Bio and Publications

Tuesday, August 29, 2017

The Pipeline Question when Bashing the Bash

Background: https://medium.com/capital-one-developers/bashing-the-bash-replacing-shell-scripts-with-python-d8d201bc0989

And this
The answer to this is interesting because there are two kinds of parallelism. I like to call them architectural and incidental (or casual).  I'll look at architectural parallelism first, because it's what we often think about. Then the incidental parallelism, which I'm convinced is a blight.

Architectural Parallelism

The OS provides big-picture, architectural parallelism. This isn't -- necessarily -- a thing we want to push down into Python applications. There are some tradeoffs here.

One example of big architectural parallelism are big map-reduce processes where the mapping and reducing can (and should) proceed in parallel. There are some constraints around this, and we'll touch on them below.

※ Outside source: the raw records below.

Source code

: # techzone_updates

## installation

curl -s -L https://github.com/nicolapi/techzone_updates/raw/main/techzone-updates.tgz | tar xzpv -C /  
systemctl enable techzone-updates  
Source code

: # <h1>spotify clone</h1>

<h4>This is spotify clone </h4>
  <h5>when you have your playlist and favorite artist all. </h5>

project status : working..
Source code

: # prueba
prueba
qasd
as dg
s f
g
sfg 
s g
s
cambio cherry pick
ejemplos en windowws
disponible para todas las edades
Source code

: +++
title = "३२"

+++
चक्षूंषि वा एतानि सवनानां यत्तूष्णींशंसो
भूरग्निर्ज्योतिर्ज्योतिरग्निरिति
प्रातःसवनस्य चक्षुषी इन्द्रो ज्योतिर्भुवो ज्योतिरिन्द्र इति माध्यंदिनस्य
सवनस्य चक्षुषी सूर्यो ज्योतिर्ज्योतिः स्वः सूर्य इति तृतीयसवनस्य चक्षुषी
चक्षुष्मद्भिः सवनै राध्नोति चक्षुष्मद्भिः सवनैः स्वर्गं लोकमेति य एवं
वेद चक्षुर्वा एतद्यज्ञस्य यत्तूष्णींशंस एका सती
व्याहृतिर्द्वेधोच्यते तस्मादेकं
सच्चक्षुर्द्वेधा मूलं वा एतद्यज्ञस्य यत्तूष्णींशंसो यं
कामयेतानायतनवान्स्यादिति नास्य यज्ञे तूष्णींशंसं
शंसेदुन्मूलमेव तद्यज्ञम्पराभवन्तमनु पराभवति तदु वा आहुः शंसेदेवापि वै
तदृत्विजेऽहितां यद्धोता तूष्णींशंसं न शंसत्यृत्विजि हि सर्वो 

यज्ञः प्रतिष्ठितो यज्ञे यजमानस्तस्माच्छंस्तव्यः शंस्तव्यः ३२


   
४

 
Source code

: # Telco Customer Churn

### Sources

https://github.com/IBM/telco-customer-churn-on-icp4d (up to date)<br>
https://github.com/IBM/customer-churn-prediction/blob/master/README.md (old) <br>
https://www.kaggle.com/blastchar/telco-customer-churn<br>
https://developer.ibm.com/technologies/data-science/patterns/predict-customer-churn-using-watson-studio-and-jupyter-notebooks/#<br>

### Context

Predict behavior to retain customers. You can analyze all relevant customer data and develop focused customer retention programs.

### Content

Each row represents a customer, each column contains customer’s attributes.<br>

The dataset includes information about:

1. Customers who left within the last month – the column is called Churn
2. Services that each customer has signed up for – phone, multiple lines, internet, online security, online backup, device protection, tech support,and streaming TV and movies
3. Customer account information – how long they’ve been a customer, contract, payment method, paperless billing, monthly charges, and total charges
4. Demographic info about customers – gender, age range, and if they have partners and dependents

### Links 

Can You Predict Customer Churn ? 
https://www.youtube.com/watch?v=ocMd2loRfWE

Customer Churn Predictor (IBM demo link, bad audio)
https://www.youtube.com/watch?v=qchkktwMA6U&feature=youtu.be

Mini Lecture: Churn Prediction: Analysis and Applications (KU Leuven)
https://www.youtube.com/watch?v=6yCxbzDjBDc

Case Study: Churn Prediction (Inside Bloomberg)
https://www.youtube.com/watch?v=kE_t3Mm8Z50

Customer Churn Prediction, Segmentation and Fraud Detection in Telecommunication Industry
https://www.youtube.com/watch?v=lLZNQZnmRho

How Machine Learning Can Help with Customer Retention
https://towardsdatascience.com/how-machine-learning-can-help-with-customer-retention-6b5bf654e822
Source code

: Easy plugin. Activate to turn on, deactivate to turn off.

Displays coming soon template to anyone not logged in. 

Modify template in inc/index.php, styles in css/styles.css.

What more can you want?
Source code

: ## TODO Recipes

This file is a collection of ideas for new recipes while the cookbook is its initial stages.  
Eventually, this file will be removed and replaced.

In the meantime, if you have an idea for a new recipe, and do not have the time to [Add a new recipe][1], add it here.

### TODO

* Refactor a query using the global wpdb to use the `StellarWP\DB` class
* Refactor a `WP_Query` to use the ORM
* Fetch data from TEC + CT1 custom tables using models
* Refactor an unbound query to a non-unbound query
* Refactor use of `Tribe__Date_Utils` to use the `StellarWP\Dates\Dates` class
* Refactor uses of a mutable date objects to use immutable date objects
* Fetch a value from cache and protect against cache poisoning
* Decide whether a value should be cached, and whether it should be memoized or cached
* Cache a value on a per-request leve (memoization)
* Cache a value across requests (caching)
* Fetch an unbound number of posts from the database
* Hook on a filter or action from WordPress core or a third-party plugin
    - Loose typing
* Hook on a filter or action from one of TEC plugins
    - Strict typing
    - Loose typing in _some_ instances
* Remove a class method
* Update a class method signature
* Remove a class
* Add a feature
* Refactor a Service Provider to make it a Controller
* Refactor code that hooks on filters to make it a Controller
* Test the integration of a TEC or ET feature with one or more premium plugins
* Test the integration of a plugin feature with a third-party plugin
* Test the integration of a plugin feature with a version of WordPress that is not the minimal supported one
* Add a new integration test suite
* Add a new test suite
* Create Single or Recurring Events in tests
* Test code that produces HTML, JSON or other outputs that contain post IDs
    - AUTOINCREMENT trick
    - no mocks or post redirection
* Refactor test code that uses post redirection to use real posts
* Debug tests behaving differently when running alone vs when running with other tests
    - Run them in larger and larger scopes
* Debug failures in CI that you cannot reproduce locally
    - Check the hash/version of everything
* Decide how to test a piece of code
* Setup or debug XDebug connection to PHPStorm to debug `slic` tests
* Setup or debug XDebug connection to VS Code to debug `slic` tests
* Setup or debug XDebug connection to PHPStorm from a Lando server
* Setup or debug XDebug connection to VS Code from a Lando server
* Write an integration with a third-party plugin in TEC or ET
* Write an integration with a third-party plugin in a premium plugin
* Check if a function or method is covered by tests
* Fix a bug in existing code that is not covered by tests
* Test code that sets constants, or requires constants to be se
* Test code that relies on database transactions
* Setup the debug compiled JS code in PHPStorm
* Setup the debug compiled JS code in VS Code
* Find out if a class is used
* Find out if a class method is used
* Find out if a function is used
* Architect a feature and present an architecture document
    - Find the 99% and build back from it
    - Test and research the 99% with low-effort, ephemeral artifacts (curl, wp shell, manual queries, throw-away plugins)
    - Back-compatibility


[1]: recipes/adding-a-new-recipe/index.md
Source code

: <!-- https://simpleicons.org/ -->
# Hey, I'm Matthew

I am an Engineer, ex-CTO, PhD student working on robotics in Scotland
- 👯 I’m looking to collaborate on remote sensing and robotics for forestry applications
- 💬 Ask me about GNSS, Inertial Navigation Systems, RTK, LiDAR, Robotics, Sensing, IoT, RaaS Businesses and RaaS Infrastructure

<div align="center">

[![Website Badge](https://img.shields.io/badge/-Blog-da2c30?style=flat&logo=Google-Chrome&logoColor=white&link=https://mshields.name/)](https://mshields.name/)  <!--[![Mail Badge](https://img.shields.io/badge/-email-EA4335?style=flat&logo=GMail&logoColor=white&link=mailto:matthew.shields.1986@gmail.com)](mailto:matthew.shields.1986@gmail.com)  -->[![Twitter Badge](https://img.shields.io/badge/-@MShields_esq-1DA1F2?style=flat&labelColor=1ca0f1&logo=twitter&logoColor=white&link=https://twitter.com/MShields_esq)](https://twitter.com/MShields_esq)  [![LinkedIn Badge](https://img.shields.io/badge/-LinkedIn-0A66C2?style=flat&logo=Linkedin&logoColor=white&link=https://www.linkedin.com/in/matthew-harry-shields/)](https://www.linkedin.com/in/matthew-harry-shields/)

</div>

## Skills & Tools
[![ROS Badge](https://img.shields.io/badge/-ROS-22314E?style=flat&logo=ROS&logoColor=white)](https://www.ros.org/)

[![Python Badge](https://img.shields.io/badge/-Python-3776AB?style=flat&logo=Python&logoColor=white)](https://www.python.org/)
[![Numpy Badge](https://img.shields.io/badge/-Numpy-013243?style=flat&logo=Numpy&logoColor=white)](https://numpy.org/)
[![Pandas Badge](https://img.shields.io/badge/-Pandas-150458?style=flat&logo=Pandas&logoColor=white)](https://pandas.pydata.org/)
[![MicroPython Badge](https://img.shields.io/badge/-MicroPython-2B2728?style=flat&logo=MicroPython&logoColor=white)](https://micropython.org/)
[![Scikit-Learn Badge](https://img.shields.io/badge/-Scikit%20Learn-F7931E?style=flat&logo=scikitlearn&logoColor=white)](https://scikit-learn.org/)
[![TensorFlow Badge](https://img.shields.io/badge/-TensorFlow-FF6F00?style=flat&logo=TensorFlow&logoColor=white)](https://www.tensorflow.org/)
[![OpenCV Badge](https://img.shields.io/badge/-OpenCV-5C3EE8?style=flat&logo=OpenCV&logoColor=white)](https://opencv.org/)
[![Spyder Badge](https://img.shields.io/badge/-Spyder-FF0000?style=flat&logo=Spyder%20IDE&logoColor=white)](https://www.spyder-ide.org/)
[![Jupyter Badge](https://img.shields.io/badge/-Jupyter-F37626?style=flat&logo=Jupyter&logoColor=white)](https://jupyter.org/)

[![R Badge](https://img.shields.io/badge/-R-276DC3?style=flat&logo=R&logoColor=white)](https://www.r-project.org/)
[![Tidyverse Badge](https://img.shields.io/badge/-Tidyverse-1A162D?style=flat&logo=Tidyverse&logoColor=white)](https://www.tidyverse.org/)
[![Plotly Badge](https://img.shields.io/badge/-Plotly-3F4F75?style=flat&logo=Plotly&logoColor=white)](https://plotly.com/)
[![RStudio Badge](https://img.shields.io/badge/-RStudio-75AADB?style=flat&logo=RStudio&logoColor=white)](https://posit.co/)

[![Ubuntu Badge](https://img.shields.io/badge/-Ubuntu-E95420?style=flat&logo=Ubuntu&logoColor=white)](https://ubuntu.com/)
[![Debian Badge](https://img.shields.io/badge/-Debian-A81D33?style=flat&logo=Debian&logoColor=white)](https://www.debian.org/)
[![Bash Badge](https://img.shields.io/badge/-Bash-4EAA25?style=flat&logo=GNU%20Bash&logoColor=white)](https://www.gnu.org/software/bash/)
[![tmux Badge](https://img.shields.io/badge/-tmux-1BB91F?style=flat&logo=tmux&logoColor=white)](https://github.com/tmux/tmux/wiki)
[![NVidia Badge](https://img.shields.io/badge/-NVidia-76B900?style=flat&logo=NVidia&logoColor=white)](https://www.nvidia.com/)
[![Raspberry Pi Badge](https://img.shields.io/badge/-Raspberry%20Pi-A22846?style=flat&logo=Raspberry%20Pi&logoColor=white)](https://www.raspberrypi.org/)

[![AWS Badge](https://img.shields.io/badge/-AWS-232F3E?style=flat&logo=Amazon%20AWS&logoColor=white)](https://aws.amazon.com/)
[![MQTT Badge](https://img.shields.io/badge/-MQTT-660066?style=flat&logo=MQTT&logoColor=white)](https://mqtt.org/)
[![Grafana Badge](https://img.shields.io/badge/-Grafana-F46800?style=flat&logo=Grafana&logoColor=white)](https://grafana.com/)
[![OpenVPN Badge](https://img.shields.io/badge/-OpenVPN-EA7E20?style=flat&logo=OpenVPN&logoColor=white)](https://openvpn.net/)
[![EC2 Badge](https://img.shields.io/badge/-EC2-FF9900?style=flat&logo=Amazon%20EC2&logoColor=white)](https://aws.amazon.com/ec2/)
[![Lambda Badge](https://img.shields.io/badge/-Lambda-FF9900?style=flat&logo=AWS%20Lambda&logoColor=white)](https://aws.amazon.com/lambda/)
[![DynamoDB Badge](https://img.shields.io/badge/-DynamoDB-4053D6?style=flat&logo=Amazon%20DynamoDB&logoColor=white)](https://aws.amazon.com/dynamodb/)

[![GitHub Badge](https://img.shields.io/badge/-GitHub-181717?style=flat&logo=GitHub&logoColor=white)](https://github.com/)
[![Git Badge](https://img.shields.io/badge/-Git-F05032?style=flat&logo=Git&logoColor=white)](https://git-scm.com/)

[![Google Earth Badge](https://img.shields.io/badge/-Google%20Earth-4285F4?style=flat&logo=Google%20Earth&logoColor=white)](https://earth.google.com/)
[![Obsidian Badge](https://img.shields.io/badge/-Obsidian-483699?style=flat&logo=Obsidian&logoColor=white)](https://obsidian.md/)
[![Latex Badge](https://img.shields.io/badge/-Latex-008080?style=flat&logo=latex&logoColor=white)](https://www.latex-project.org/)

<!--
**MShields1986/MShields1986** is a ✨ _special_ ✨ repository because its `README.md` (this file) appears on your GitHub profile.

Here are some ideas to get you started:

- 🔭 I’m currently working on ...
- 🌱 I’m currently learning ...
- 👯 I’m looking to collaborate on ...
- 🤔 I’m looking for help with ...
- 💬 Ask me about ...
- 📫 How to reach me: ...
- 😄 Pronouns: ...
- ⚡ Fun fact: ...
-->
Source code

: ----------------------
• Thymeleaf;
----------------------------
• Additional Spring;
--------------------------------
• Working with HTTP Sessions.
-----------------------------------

Another common example is a cluster of microservices that are deployed on the same server. In many cases, each microservice decomposes into a cluster of processes that work in parallel and have a very, very long life. We might have an NGINX front-end for static content and a Python-based Flask back-end for dynamic content.  We might want the OS init process to start these, and we define them in init.d. In other cases, we allocate them to web-based servers where load-balancing handles the details of restarting.

In the map-reduce example, the shell's pipe makes sense. We can define it with a shell script like this: source | map | reduce.  It's hard to beat this for succinct clarity.

In the Ngnix + Flask case, they may talk using a named pipe that outlives the two processes. Conceptually, they work as nginx | flask run.

In some cases, we have log analysis and alerting that are part of microservices management. We can pile this into the processing stream with a conceptual pipeline of nginx | flask run | log reduce | alert. The log reduce filters and reduces the log to find those events that require an alert. If any data makes it into the alert process, it sends the text for human intervention.

There are some distinguishing features.
  • They tend to be resource hogs. Either it's a big map-reduce processing request that uses a lot of CPU and memory resources. Or it's a log-running server.
  • The data being transported is bytes with a very inexpensive (almost free) serialization. When we think of map-reduce, these processes often work with text as input and output. There may be more complex data structures involved in the reduce, but the cost of serialization is an important concern. When we think of web requests, the request, response, and log pipeline is bytes more-or-less by definition. 
  • The parallelism is at the process level because each element does a lot of work and the isolation is beneficial.
  • The compute high-value results for actual users.
The OS does this. The complexity is that each OS does this differently. The Python subprocess module (and related projects outside the standard library) provide an elegant mapping into Python. 

It's not built-in to the language. I think that it's because details vary so widely by OS. I think trying to build this into the language leads to a bulky featyre that's not widely-enough used.

Incidental Parallelism

This is -- to me -- a blight. Here's a typical kind of thing we see in the middle of a longer, more complex shell script.

data=`grep pattern file | cut args | sort | head`
# the interesting processing on $data

Computing a value that's assigned to data is a high-cost, low-value step. It creates an intermediate result that's only part of the shell script, and not really the final result. The parallelism feature of the shell's | operator isn't of any profound value since only a tiny bit of data is passed from step to step.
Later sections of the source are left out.